Firstly, aside from the glowing blue save circles that appear in key areas, there is no way to manually save your game. This leaves you relying on the autosave feature, which can be an uncomfortable exercise in trust for those who have been burned before. Evoland‘s never failed me, but I’d be lying if I said I didn’t sometimes quit the game while crossing my fingers and chanting, “Please save! Please save! Please save!”

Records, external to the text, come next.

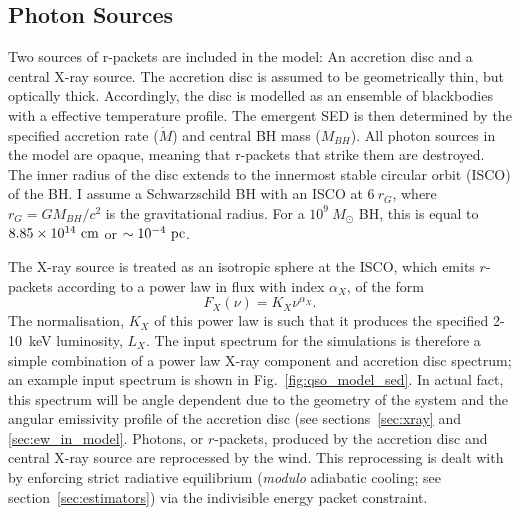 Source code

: \subsection{Photon Sources}
\label{sec:photon_sources}

Two sources of r-packets are included in the model:
An accretion disc and a central X-ray source.
The accretion disc is assumed to be geometrically thin, 
but optically thick.
Accordingly, the disc is modelled as an ensemble of blackbodies with a 
\cite{shakurasunyaev1973} effective temperature profile. 
The emergent SED is then determined by the specified accretion rate ($\dot{M}$)
and central BH mass ($M_{BH}$).
All photon sources in the model are opaque, meaning
that r-packets that strike them are destroyed.
The inner radius of the disc extends to the innermost 
stable circular orbit (ISCO) of the BH. 
I assume a Schwarzschild BH with an ISCO at $6~r_G$, where 
$r_G = GM_{BH}/c^2$ is the gravitational radius.
For a $10^9~M_\odot$ BH, this is equal to $8.85\times10^{14}~{\rm cm}$ 
or $\sim10^{-4}~{\rm pc}$. 


The X-ray source is treated as an isotropic sphere at the ISCO,
which emits $r$-packets according to a power law in flux with index $\alpha_X$, of the form
\begin{equation}
F_X (\nu) = K_X \nu^{\alpha_X}.
\end{equation}
The normalisation, $K_X$ of this power law is such that it 
produces the specified 2-10~keV luminosity, $L_X$.
The input spectrum for the simulations is therefore a simple combination
of a power law X-ray component and accretion disc spectrum; an example input
spectrum is shown in Fig.~\ref{fig:qso_model_sed}. In actual fact, this
spectrum will be angle dependent due to the geometry of the system and 
the angular emissivity profile of the accretion disc (see sections~\ref{sec:xray}
and \ref{sec:ew_in_model}.
Photons, or $r$-packets, produced by the accretion disc and central X-ray source
are reprocessed by the wind. This reprocessing is dealt with by enforcing strict
radiative equilibrium ({\em modulo} adiabatic cooling; see section~\ref{sec:estimators})
via the indivisible energy packet constraint.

The other issue is more minor. There’s a surprising amount of content in Evoland 2, and between all the side quests and collectibles, it can be difficult to remember everything you need to do. Thus the game would be well-served with a to-do list or quest log of some kind.
Graphics & Sound
Visually, Evoland 2 is a nostalgic treat. I never got tired of switching between the timelines and seeing the differences in the graphics. Everything is colorful and familiar with an attention to detail that makes it seem like a title that was made with love.
Likewise, the music is wonderful, and it’s reminiscent of the many games that served as inspiration. You’ll hear a bit of The Legend of Zelda here, a bit of Final Fantasy there, etc. The various themes are fun and catchy but without getting annoying after too much repetition. In fact, some of the pieces downright rock. The Ghost Forest theme (listen here) is my new jam.
Full disclosure: I seriously had so much fun with this title. I don’t often have time to replay games, but I will make time for Evoland. With its clever humor, puzzle challenges, and genre segments, this is a quality experience that should be good for many playthroughs.